Stálin foi um dos líderes mais cruéis da história. Costuma ser colocado no mesmo patamar que um de seus maiores adversários, Adolf Hitler. Seus crimes são inúmeros: é o responsável por anos de censura, perseguições e campos de concentração (os famosos Gulags) na União Soviética. Ainda assim, através de táticas de propaganda e do famigerado ‘culto ao líder’, Stálin era amado por boa parte do povo russo.

Entre esses pode-se contar a personagem central do romance satírico de Vladímir Voinovich, Agláia Stepanova Revkina. Militante comunista desde os anos 1930, liderou guerrilhas e sacrificou até mesmo o próprio marido para salvar o sonho comunista durante a “Grande Guerra Patriótica” – mais conhecida como Segunda Guerra Mundial, fora da URSS. Agláia não era devotada apenas ao comunismo, mas a própria figura de Stálin. Quando foi líder do comitê distrital do Partido em Dolgov, mandou erigir uma estátua do Comandante Supremo, de acordo com os ditames da ‘propaganda monumental’ pregada nos escritos leninistas.

Como todos sabemos, porém, Stálin morreu. A isso sucedeu-se um período de mudança e de relativa abertura política. Khrushev chegou inclusive a condenar seu antecessor pelo culto a personalidade e pelos expurgos. Entre outras coisas, uma das consequências foi que a estátua que Agláia tinha plantado no centro de Dolgov foi retirada, e seria enviada para o lixo.

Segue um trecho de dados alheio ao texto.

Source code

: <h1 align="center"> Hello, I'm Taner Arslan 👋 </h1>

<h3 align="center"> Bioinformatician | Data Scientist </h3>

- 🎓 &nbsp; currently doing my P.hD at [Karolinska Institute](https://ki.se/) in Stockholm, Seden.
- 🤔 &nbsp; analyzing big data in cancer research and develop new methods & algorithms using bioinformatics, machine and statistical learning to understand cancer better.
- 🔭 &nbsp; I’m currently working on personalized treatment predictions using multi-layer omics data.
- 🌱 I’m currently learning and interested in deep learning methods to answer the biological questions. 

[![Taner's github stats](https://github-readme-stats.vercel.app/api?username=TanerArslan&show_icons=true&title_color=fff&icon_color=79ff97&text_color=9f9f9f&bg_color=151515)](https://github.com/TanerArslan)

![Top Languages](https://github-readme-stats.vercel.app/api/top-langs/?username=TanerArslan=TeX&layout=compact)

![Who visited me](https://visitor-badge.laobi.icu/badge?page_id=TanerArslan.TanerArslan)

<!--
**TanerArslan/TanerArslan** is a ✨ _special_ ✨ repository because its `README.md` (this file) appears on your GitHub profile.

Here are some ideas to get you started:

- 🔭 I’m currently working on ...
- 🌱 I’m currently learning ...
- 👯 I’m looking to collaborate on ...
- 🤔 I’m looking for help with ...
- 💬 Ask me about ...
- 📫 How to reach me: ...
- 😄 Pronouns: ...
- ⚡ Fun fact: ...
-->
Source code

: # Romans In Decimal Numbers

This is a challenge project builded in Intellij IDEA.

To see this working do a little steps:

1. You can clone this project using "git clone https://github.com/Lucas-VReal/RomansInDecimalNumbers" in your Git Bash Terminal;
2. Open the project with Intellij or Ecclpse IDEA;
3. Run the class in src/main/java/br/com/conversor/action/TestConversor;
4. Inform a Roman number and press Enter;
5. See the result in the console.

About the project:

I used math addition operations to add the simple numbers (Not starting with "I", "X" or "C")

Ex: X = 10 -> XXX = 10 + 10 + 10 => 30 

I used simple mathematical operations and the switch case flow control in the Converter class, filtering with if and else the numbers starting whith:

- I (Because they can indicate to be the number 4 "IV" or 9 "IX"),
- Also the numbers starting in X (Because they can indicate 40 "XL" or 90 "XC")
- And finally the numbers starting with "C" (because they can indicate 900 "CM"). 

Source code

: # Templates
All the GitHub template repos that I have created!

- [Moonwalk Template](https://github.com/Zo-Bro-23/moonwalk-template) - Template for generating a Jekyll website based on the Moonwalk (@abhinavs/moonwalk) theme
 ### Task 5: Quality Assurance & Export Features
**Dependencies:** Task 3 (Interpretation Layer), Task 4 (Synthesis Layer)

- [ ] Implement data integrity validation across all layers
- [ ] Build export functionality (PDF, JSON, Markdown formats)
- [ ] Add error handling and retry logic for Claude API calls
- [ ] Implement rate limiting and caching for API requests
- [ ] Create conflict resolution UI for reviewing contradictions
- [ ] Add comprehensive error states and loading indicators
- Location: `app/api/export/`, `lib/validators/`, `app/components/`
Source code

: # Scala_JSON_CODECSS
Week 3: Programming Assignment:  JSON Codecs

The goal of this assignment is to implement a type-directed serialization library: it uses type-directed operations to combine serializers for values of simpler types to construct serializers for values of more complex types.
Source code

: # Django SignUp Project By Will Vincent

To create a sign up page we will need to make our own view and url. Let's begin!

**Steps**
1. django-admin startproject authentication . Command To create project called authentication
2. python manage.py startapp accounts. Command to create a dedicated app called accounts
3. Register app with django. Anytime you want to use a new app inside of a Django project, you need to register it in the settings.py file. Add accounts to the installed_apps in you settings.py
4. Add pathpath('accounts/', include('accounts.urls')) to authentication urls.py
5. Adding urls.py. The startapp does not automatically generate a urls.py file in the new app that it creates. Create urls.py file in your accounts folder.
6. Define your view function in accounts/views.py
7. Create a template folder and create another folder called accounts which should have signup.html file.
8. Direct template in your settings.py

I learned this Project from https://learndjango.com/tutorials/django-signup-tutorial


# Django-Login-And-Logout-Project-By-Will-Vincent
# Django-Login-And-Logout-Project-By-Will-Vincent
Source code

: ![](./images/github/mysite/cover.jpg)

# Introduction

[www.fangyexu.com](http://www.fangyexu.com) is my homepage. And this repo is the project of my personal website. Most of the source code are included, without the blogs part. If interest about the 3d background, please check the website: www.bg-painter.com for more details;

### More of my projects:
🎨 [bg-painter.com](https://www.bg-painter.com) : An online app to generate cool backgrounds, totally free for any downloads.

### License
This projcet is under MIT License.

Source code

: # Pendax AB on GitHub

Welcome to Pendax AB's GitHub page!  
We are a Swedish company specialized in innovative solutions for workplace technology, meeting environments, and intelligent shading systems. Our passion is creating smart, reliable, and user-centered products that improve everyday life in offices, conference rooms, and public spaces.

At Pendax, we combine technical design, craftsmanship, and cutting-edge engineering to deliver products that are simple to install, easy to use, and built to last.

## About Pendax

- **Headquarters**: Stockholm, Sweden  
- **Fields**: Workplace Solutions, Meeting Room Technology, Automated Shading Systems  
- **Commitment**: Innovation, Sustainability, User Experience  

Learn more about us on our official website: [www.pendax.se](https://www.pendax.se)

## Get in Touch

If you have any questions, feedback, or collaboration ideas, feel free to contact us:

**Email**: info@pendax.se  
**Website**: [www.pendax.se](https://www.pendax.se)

Ao contrário de boa parte dos outros membros do partido, Agláia não se curvou às mudanças e permaneceu fiel a Stálin. Para evitar que a estátua, feita de ferro, fosse derretida, levou-a para seu apartamento – com o intuito de guardá-la para o dia em que os verdadeiros comunistas voltassem ao poder e o Camarada Stálin fosse reabilitado.

A partir daí Voinovich pinta um quadro pouco lisonjeiro das idas e vindas do poder na Rússia durante o século XX, e das mudanças as quais as pessoas se submetiam, sedentas pelo prestígio – ou mesmo por medo. Aqueles que, como Agláia, mantinham-se firmes em suas posturas, eram considerados traidores ou loucos.

Mas não é apenas sobre Agláia que o livro trata: temos ainda Chúbkin, escritor que, inicialmente, tinha orientação leninista e chegou a ser mandado para um campo de trabalhos na Sibéria, depois reabilitado, e, depois, novamente considerado dissidente. Ainda converteu-se ao cristianismo ortodoxo e, mais tarde, ao judaísmo.

Temos ainda Vanka, jovem gênio que acaba enviado para o Afeganistão e volta caolho, sem pernas e sem um braço. Para vingar-se da sociedade que o mutilou,  já nos anos 1990, passa a criar bombas que vende para que os “novos russos” – a classe rica e criminosa que surgiu com o capitalismo na Rússia – se matem entre si.

Lembremos ainda da única voz sadia em toda a obra, o Almirante – intelectual impedido, pelo regime Stalinista, de seguir com sua vida acadêmica e que acaba numa madeireira pelo resto de seus dias. Parece ser o único que vê o quão absurdas são as mudanças de opinião das pessoas, e o quanta besteira elas gostam de professar.

Propaganda monumental é uma obra de sátira, mas é também um belo resumo sobre a história política e ideológica da Rússia. As posturas aparentemente opostas de diferentes governos, mas que no fundo são iguais, são desnudadas e expostas ao ridículo. Voinovich mostra dois grandes problemas da ideologia: aqueles que se apegam demais a ela, tornando-se cegos; e aqueles para os quais ela é apenas um instrumento, sendo portanto tão maleável quanto as circunstâncias pedirem.

Uma obra engraçada e impactante que, em um nível mais profundo, pode ser lida como não apenas sobre a Rússia – mas sim sobre todo e qualquer lugar em que exista uma estrutura de poder, onde existam pessoas organizadas em sociedade.